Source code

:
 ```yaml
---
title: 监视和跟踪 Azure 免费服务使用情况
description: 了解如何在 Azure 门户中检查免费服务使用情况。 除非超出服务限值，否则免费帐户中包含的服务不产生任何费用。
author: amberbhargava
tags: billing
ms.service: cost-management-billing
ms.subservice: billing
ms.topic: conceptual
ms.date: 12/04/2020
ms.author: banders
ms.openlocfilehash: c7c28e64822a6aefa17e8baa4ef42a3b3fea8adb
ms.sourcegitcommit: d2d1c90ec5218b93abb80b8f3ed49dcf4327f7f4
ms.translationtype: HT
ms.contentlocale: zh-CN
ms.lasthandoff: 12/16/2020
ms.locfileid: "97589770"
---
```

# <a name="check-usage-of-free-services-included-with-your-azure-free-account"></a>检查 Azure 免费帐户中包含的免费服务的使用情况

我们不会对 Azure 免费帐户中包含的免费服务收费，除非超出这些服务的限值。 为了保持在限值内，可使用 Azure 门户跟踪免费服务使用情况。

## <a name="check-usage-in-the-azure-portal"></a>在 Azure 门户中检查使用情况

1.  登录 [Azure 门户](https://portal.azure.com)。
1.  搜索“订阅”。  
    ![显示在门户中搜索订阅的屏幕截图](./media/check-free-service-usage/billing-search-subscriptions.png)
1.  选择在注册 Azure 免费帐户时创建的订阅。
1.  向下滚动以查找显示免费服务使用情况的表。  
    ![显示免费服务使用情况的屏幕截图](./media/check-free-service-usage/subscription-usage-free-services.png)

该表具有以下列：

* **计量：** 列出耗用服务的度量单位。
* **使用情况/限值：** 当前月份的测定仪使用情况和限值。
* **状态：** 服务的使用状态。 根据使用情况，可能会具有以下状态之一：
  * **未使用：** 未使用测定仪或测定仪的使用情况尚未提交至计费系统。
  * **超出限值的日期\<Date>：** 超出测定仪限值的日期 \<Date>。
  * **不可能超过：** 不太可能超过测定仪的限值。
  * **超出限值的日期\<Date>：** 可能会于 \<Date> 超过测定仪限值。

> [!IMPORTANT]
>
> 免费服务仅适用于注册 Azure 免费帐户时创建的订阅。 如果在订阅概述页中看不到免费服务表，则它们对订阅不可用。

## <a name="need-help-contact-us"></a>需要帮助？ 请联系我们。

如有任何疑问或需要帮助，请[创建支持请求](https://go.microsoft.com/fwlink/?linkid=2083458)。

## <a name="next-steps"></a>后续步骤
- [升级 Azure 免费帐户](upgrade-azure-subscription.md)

## Aim of the task
Every line from the line containing "我们不会对 Azure 免费帐户中包含的免费服务收费，除非超出这些服务的限值。" to the last line of the material above must be repeated exactly, and no other line.

## Result of the task
我们不会对 Azure 免费帐户中包含的免费服务收费，除非超出这些服务的限值。 为了保持在限值内，可使用 Azure 门户跟踪免费服务使用情况。

## <a name="check-usage-in-the-azure-portal"></a>在 Azure 门户中检查使用情况

1.  登录 [Azure 门户](https://portal.azure.com)。
1.  搜索“订阅”。  
    ![显示在门户中搜索订阅的屏幕截图](./media/check-free-service-usage/billing-search-subscriptions.png)
1.  选择在注册 Azure 免费帐户时创建的订阅。
1.  向下滚动以查找显示免费服务使用情况的表。  
    ![显示免费服务使用情况的屏幕截图](./media/check-free-service-usage/subscription-usage-free-services.png)

该表具有以下列：

* **计量：** 列出耗用服务的度量单位。
* **使用情况/限值：** 当前月份的测定仪使用情况和限值。
* **状态：** 服务的使用状态。 根据使用情况，可能会具有以下状态之一：
  * **未使用：** 未使用测定仪或测定仪的使用情况尚未提交至计费系统。
  * **超出限值的日期\<Date>：** 超出测定仪限值的日期 \<Date>。
  * **不可能超过：** 不太可能超过测定仪的限值。
  * **超出限值的日期\<Date>：** 可能会于 \<Date> 超过测定仪限值。

> [!IMPORTANT]
>
> 免费服务仅适用于注册 Azure 免费帐户时创建的订阅。 如果在订阅概述页中看不到免费服务表，则它们对订阅不可用。

## <a name="need-help-contact-us"></a>需要帮助？ 请联系我们。

如有任何疑问或需要帮助，请[创建支持请求](https://go.microsoft.com/fwlink/?linkid=2083458)。

## <a name="next-steps"></a>后续步骤
- [升级 Azure 免费帐户](upgrade-azure-subscription.md)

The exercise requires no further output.